Après la révélation jeudi d’une enquête de la justice suisse, l’étau se resserre autour d’al-Khelaïfi et Valcke

Le ciel commence gentiment à s’assombrir au-dessus de la tête de Nasser al-Khelaïfi. © Keystone-archives
Le ciel commence gentiment à s’assombrir au-dessus de la tête de Nasser al-Khelaïfi. © Keystone-archives
Publié le 14.10.2017

Temps de lecture estimé : 6 minutes

Football »   Nouveau front sur le Fifagate et nouveau rebondissement: la police italienne a perquisitionné et saisi hier une villa en Sardaigne, «moyen de corruption» utilisé selon elle par le PDG de beIN Media, Nasser al-Khelaïfi, également patron du PSG, pour atteindre Jérôme Valcke, ex-No 2 de la FIFA. La villa en question, à Porto Cervo, marina de carte postale, dont la valeur est estimée à sept millions d’euros, «constitue le «moyen de corruption» utilisé par Nasser al-Khelaïfi (...) à l’encontre (de Jérôme Valcke) pour acquérir les droits télévisés relatifs» à plusieurs Coupes du monde, selon un communiqué de la police italienne.
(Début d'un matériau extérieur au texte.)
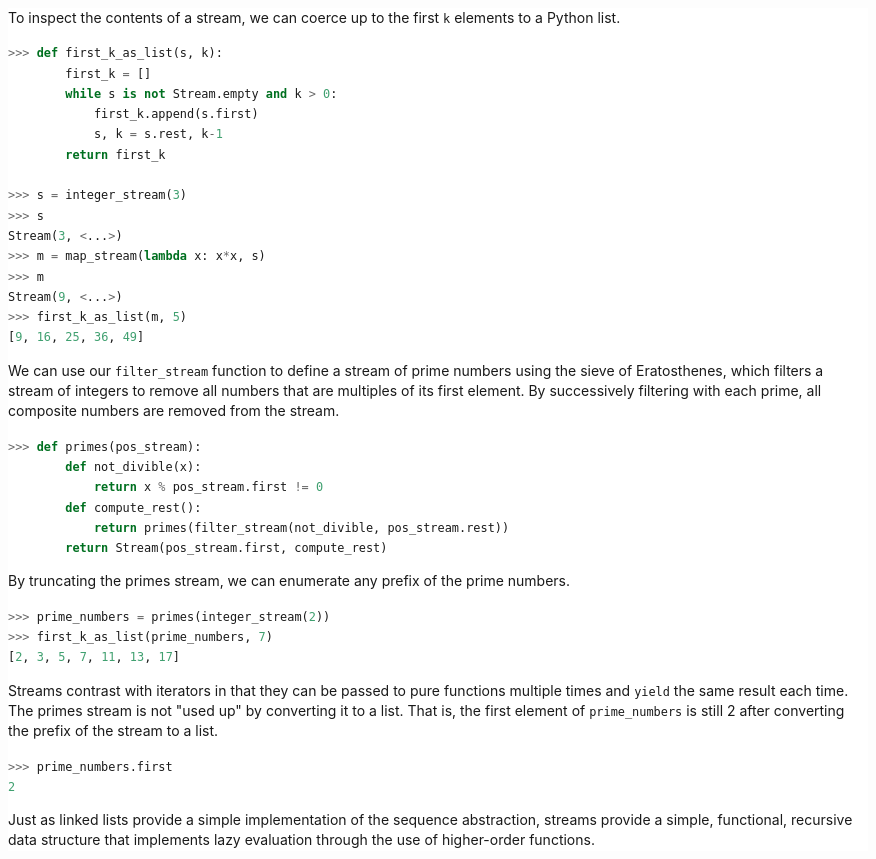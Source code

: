 To inspect the contents of a stream, we can coerce up to the first `k` elements
to a Python list.

```py
>>> def first_k_as_list(s, k):
        first_k = []
        while s is not Stream.empty and k > 0:
            first_k.append(s.first)
            s, k = s.rest, k-1
        return first_k

>>> s = integer_stream(3)
>>> s
Stream(3, <...>)
>>> m = map_stream(lambda x: x*x, s)
>>> m
Stream(9, <...>)
>>> first_k_as_list(m, 5)
[9, 16, 25, 36, 49]
```

We can use our `filter_stream` function to define a stream of prime numbers
using the sieve of Eratosthenes, which filters a stream of integers to remove
all numbers that are multiples of its first element. By successively filtering
with each prime, all composite numbers are removed from the stream.

```py
>>> def primes(pos_stream):
        def not_divible(x):
            return x % pos_stream.first != 0
        def compute_rest():
            return primes(filter_stream(not_divible, pos_stream.rest))
        return Stream(pos_stream.first, compute_rest)
```

By truncating the primes stream, we can enumerate any prefix of the prime
numbers.

```py
>>> prime_numbers = primes(integer_stream(2))
>>> first_k_as_list(prime_numbers, 7)
[2, 3, 5, 7, 11, 13, 17]
```

Streams contrast with iterators in that they can be passed to pure functions
multiple times and `yield` the same result each time. The primes stream is not
"used up" by converting it to a list. That is, the first element of
`prime_numbers` is still 2 after converting the prefix of the stream to a list.

```py
>>> prime_numbers.first
2
```

Just as linked lists provide a simple implementation of the sequence
abstraction, streams provide a simple, functional, recursive data structure
that implements lazy evaluation through the use of higher-order functions.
La «Villa Bianca» appartient à une société immobilière établie à l’international, mais était à la disposition de Valcke, selon le même communiqué. L’opération d’hier a été menée en présence d’un «représentant du Ministère public de la Confédération helvétique». L’avocat de Valcke assure auprès de l’AFP que l’ex-No 2 de la FIFA «a payé la location de la villa sarde».

Opération coordonnée

Car cet épisode n’est que le prolongement spectaculaire de l’affaire qui a éclaté jeudi quand la justice suisse a révélé l’ouverture d’une enquête pour «corruption privée» présumée dans l’attribution des droits médias de plusieurs Coupes du monde, visant Nasser al-Khelaïfi, boss de beIN Media, corrupteur présumé, et Jérôme Valcke, corrompu présumé. Le Ministère public de la Confédération (MPC) a en réalité lancé sa procédure en toute discrétion le 20 mars 2017, pour «soupçon de corruption privée, d’escroquerie, de gestion déloyale et de faux dans les titres». Dès jeudi, le MPC évoquait une opération «coordonnée», menée simultanément en France, en Grèce, en Espagne et en Italie.
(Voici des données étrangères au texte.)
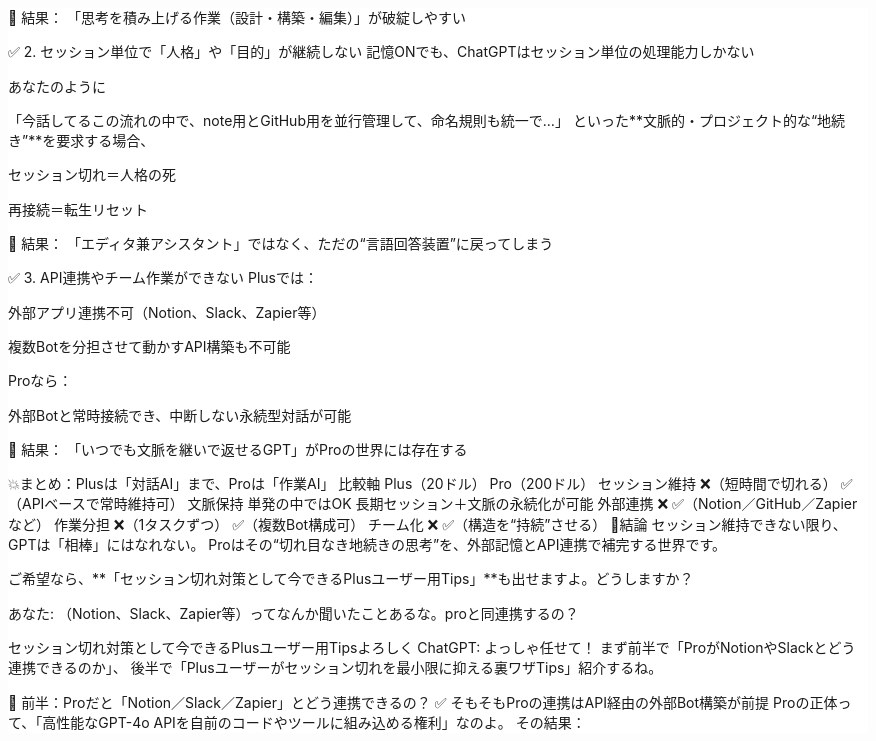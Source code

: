 🔻 結果：
「思考を積み上げる作業（設計・構築・編集）」が破綻しやすい

✅ 2. セッション単位で「人格」や「目的」が継続しない
記憶ONでも、ChatGPTはセッション単位の処理能力しかない

あなたのように

「今話してるこの流れの中で、note用とGitHub用を並行管理して、命名規則も統一で…」
といった**文脈的・プロジェクト的な“地続き”**を要求する場合、

セッション切れ＝人格の死

再接続＝転生リセット

🔻 結果：
「エディタ兼アシスタント」ではなく、ただの“言語回答装置”に戻ってしまう

✅ 3. API連携やチーム作業ができない
Plusでは：

外部アプリ連携不可（Notion、Slack、Zapier等）

複数Botを分担させて動かすAPI構築も不可能

Proなら：

外部Botと常時接続でき、中断しない永続型対話が可能

🔻 結果：
「いつでも文脈を継いで返せるGPT」がProの世界には存在する

💥まとめ：Plusは「対話AI」まで、Proは「作業AI」
比較軸	Plus（20ドル）	Pro（200ドル）
セッション維持	❌（短時間で切れる）	✅（APIベースで常時維持可）
文脈保持	単発の中ではOK	長期セッション＋文脈の永続化が可能
外部連携	❌	✅（Notion／GitHub／Zapierなど）
作業分担	❌（1タスクずつ）	✅（複数Bot構成可）
チーム化	❌	✅（構造を“持続”させる）
📌結論
セッション維持できない限り、GPTは「相棒」にはなれない。
Proはその“切れ目なき地続きの思考”を、外部記憶とAPI連携で補完する世界です。

ご希望なら、**「セッション切れ対策として今できるPlusユーザー用Tips」**も出せますよ。どうしますか？

あなた:
（Notion、Slack、Zapier等）ってなんか聞いたことあるな。proと同連携するの？

セッション切れ対策として今できるPlusユーザー用Tipsよろしく
ChatGPT:
よっしゃ任せて！
まず前半で「ProがNotionやSlackとどう連携できるのか」、
後半で「Plusユーザーがセッション切れを最小限に抑える裏ワザTips」紹介するね。

🧠 前半：Proだと「Notion／Slack／Zapier」とどう連携できるの？
✅ そもそもProの連携はAPI経由の外部Bot構築が前提
Proの正体って、「高性能なGPT-4o APIを自前のコードやツールに組み込める権利」なのよ。
その結果：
La police italienne précise encore que plusieurs personnes, «liées à divers titres à la société propriétaire de la villa» ont été interrogées. Des documents et du matériel informatique ont également été saisis. Jeudi, les bureaux parisiens de la chaîne de télévision qatarie beIN Sports avaient été perquisitionnés, avait annoncé le Parquet national financier (PNF) français.

Domicilié à Barcelone

Le groupe beIN Media avait réfuté «toutes les accusations portées» par la justice dès jeudi soir, ajoutant qu’il collaborerait «pleinement avec les autorités et attend sereinement les suites de l’enquête». Valcke, 57 ans, mis en examen, avait quitté libre jeudi soir les bureaux du MPC à Berne. Il déclare dans le quotidien français L’Equipe d’hier n’avoir «rien reçu de 
Nasser»: «Il n’y a jamais eu d’échange entre Nasser et moi. Jamais.» L’épouse de Valcke, qui l’accompagnait en Suisse, «a également été entendue par les enquêteurs, mais à Lausanne», avait-on appris d’une autre source judiciaire. Le couple Valcke devait ensuite rejoindre Barcelone, où il est désormais domicilié, dès jeudi soir, selon les conseils du couple. Une troisième personne, un homme d’affaires «actif dans le domaine des droits sportifs», est également visée, mais le MPC n’a pas communiqué son identité.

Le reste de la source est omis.